Mary Ellen Mark
(American, 1940–2015)
Two naked boys with woman, from the series Rx Adventure/Healing
Object Details
Artist
Mary Ellen Mark
Date
1989
Medium
Gelatin silver print Edition 5/25
Dimensions
Image: 15 1/8 × 14 15/16 inches (38.4 × 37.9 cm)
Sheet: 20 × 15 15/16 inches (50.8 × 40.5 cm)
Credit Line
Gift of Dr. Diana Wisdom and Gabriel Wisdom, in honor of Justice Ruth Bader Ginsberg, Class of 1954
Object
Number
2020.019.017
Mary Ellen Mark’s images of Mother Teresa and the Missionaries of Charity capture unsettling yet m(…)
Mary Ellen Mark’s images of Mother Teresa and the Missionaries of Charity capture unsettling yet moving details of the human condition. But they also share the gritty, documentary realism found in the Bengali-language films of Parallel Cinema made by Satyajit Ray and Mrinal Sen, showcasing abject poverty and violence in the Global South.

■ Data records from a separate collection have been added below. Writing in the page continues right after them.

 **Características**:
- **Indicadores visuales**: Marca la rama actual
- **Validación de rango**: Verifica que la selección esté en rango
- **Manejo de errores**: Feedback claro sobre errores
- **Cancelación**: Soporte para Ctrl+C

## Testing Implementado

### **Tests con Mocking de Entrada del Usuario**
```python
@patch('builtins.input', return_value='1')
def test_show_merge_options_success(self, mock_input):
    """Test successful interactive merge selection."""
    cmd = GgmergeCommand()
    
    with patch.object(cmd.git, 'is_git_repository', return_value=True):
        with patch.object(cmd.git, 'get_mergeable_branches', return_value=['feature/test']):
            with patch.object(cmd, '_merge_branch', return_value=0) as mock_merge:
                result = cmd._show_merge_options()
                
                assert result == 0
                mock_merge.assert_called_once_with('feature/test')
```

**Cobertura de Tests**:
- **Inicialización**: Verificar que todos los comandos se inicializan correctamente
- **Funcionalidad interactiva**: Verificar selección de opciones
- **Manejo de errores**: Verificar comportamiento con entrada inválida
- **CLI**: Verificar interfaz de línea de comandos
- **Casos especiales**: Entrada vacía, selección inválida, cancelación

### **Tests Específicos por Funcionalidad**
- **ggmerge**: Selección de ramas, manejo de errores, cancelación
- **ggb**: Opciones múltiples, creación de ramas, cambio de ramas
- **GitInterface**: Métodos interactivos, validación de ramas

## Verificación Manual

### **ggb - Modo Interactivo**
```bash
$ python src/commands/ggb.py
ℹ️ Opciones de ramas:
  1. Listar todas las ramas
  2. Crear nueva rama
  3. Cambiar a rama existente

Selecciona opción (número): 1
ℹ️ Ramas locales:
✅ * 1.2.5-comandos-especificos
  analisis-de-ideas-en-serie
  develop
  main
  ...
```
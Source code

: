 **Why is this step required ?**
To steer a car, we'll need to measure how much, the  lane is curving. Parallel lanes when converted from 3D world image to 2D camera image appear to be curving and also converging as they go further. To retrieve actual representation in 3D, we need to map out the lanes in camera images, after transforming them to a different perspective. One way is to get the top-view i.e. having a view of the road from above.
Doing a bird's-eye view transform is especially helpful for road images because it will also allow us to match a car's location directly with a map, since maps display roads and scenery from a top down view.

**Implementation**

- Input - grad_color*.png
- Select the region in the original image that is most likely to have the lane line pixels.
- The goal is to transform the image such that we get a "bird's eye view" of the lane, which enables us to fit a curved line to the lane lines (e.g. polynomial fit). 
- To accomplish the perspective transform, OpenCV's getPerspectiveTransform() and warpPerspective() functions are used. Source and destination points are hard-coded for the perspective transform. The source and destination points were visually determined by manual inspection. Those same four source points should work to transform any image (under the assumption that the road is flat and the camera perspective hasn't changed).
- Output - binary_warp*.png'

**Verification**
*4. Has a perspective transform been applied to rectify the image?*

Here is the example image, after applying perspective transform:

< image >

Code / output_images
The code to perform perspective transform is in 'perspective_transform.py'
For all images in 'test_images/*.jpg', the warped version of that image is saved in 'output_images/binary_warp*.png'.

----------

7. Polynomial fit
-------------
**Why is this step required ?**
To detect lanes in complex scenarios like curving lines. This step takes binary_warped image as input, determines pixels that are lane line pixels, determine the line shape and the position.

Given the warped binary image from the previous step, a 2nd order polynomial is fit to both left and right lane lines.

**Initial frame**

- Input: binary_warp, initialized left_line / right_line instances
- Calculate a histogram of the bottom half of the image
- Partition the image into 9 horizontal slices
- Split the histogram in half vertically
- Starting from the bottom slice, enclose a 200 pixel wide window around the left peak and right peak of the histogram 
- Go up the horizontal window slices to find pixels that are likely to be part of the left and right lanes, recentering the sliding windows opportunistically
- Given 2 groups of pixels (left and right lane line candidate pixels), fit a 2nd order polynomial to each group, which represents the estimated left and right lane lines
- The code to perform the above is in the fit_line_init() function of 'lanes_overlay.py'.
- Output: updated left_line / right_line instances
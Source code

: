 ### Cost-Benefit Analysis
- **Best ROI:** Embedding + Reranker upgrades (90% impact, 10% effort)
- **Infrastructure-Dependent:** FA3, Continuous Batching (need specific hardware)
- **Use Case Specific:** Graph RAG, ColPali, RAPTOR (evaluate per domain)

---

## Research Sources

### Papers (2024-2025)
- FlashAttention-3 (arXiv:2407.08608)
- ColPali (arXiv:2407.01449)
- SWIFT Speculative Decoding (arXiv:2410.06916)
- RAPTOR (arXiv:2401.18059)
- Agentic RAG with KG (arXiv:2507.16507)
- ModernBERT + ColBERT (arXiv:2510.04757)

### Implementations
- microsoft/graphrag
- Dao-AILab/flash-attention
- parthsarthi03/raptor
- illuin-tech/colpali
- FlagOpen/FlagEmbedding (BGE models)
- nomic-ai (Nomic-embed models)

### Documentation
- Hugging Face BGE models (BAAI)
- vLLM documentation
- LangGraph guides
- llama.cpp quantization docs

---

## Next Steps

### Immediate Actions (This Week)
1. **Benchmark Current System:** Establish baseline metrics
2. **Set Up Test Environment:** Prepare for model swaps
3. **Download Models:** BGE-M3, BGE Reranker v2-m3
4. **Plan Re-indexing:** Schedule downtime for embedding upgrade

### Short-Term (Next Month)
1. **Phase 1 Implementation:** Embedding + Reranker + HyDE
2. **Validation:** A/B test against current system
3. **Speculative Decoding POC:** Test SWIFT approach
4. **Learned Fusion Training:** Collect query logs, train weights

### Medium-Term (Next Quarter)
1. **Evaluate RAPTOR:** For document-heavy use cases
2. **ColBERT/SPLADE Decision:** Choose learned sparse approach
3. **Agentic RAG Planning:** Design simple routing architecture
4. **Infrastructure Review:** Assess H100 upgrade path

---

Here, two emasculated, visually challenged boys sitting on their haunches have probably just been bathed in a Benares (now known as Varanasi, or Kashi) center. The nun shakes off the water upon finishing her bathing duty. Perhaps they would have been able to sense there is a stranger in their midst, privy to their ritual of ablution.
In his introduction to Mark’s photobook Missions of Charity in Calcutta, David Featherstone notes that even though her Nobel Prize placed the Missionaries on a surer financial footing, critics have argued that Mother Teresa’s work did little to dismantle structural inequities or aid in world peace. He writes, “with the strange twist typical of the Western news industry . . . [she] became a figure of mass media mythology.” He points out that her visits to man-made disasters may have garnered beneficial public attention but could also be used opportunistically for celebrity photo ops, or, co-opted as simplistic beauty pageant platitudes.